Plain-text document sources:
------------------------------------------------

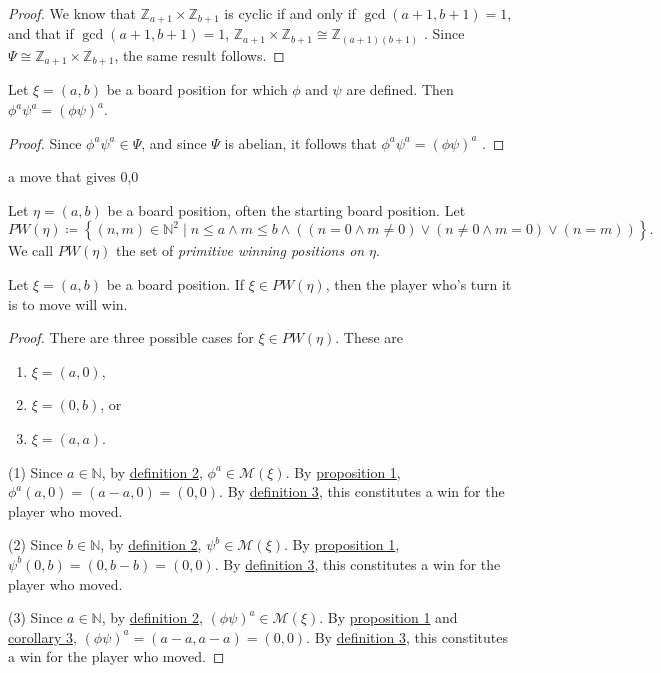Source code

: \documentclass[11pt, letterpaper]{article}
\begin{document}
\begin{proof}
	We know that $\mathbb{Z}_{a+1}\times \mathbb{Z}_{b+1}$ is cyclic if and only if $\operatorname{gcd}(a+1,b+1) =1$, and that if $\operatorname{gcd}(a+1,b+1) =1$, $\mathbb{Z}_{a+1}\times \mathbb{Z}_{b+1}\cong \mathbb{Z}_{(a+1)(b+1)}$ \cite{gallian, judson}. Since $\Psi \cong \mathbb{Z}_{a+1}\times \mathbb{Z}_{b+1}$, the same result follows.
\end{proof}
\begin{corollary}\label{cor:3}
	Let $\xi =(a,b)$ be a board position for which $\phi $ and $\psi $ are defined. Then $\phi ^a\psi ^a=\left( \phi \psi  \right) ^a$.
\end{corollary}
\begin{proof}
	Since $\phi ^a\psi ^a\in \Psi $, and since $\Psi $ is abelian, it follows that $\phi ^a\psi ^a=\left( \phi \psi  \right) ^a$ \cite{gallian, judson}.
\end{proof}
\begin{definition}[Win]\label{dfn:3}
	a move that gives 0,0
\end{definition}
\begin{definition}\label{dfn:4}
	Let $\eta =(a,b)$ be a board position, often the starting board position. Let
	\[
		PW(\eta )\coloneqq \left\{ (n,m)\in\mathbb{N}^2 \mid n\leq a\land m\leq b\land \left( (n=0\land m\neq 0)\lor (n\neq 0\land m=0)\lor (n=m) \right)  \right\} 
	.\]
	We call $PW (\eta )$ the set of \emph{primitive winning positions on} $\eta $.
\end{definition}
\begin{proposition}\label{prp:2}
	Let $\xi =(a,b)$ be a board position. If $\xi \in PW (\eta )$, then the player who's turn it is to move will win.
\end{proposition}
\begin{proof}
	There are three possible cases for $\xi \in PW(\eta )$. These are
	\begin{enumerate}
		\item $\xi =(a,0)$,
		\item $\xi =(0,b)$, or
		\item $\xi =(a,a)$.
	\end{enumerate}
	(1) Since $a\in\mathbb{N}$, by \hyperref[dfn:2]{definition 2}, $\phi ^a\in\mathscr{M} (\xi )$. By \hyperref[prp:1]{proposition 1}, $\phi ^a(a,0)=(a-a,0)=(0,0)$. By \hyperref[dfn:3]{definition 3}, this constitutes a win for the player who moved.

	(2) Since $b\in\mathbb{N}$, by \hyperref[dfn:2]{definition 2}, $\psi ^b\in \mathscr{M} (\xi  )$. By \hyperref[prp:1]{proposition 1}, $\psi ^b(0,b)=(0,b-b)=(0,0)$. By \hyperref[dfn:3]{definition 3}, this constitutes a win for the player who moved.

	(3) Since $a\in\mathbb{N}$, by \hyperref[dfn:2]{definition 2}, $\left( \phi \psi  \right) ^a\in \mathscr{M} (\xi )$. By \hyperref[prp:1]{proposition 1} and \hyperref[cor:3]{corollary 3}, $\left( \phi \psi \right) ^a=(a-a,a-a)=(0,0)$. By \hyperref[dfn:3]{definition 3}, this constitutes a win for the player who moved.
\end{proof}
\end{document}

------------------------------------------------

What the exercise asks: Transcribe each entry exactly, pictures excluded.

Response area:
Source code

: \documentclass[11pt, letterpaper]{article}
\begin{document}
\begin{proof}
	We know that $\mathbb{Z}_{a+1}\times \mathbb{Z}_{b+1}$ is cyclic if and only if $\operatorname{gcd}(a+1,b+1) =1$, and that if $\operatorname{gcd}(a+1,b+1) =1$, $\mathbb{Z}_{a+1}\times \mathbb{Z}_{b+1}\cong \mathbb{Z}_{(a+1)(b+1)}$ \cite{gallian, judson}. Since $\Psi \cong \mathbb{Z}_{a+1}\times \mathbb{Z}_{b+1}$, the same result follows.
\end{proof}
\begin{corollary}\label{cor:3}
	Let $\xi =(a,b)$ be a board position for which $\phi $ and $\psi $ are defined. Then $\phi ^a\psi ^a=\left( \phi \psi  \right) ^a$.
\end{corollary}
\begin{proof}
	Since $\phi ^a\psi ^a\in \Psi $, and since $\Psi $ is abelian, it follows that $\phi ^a\psi ^a=\left( \phi \psi  \right) ^a$ \cite{gallian, judson}.
\end{proof}
\begin{definition}[Win]\label{dfn:3}
	a move that gives 0,0
\end{definition}
\begin{definition}\label{dfn:4}
	Let $\eta =(a,b)$ be a board position, often the starting board position. Let
	\[
		PW(\eta )\coloneqq \left\{ (n,m)\in\mathbb{N}^2 \mid n\leq a\land m\leq b\land \left( (n=0\land m\neq 0)\lor (n\neq 0\land m=0)\lor (n=m) \right)  \right\} 
	.\]
	We call $PW (\eta )$ the set of \emph{primitive winning positions on} $\eta $.
\end{definition}
\begin{proposition}\label{prp:2}
	Let $\xi =(a,b)$ be a board position. If $\xi \in PW (\eta )$, then the player who's turn it is to move will win.
\end{proposition}
\begin{proof}
	There are three possible cases for $\xi \in PW(\eta )$. These are
	\begin{enumerate}
		\item $\xi =(a,0)$,
		\item $\xi =(0,b)$, or
		\item $\xi =(a,a)$.
	\end{enumerate}
	(1) Since $a\in\mathbb{N}$, by \hyperref[dfn:2]{definition 2}, $\phi ^a\in\mathscr{M} (\xi )$. By \hyperref[prp:1]{proposition 1}, $\phi ^a(a,0)=(a-a,0)=(0,0)$. By \hyperref[dfn:3]{definition 3}, this constitutes a win for the player who moved.

	(2) Since $b\in\mathbb{N}$, by \hyperref[dfn:2]{definition 2}, $\psi ^b\in \mathscr{M} (\xi  )$. By \hyperref[prp:1]{proposition 1}, $\psi ^b(0,b)=(0,b-b)=(0,0)$. By \hyperref[dfn:3]{definition 3}, this constitutes a win for the player who moved.

	(3) Since $a\in\mathbb{N}$, by \hyperref[dfn:2]{definition 2}, $\left( \phi \psi  \right) ^a\in \mathscr{M} (\xi )$. By \hyperref[prp:1]{proposition 1} and \hyperref[cor:3]{corollary 3}, $\left( \phi \psi \right) ^a=(a-a,a-a)=(0,0)$. By \hyperref[dfn:3]{definition 3}, this constitutes a win for the player who moved.
\end{proof}
\end{document}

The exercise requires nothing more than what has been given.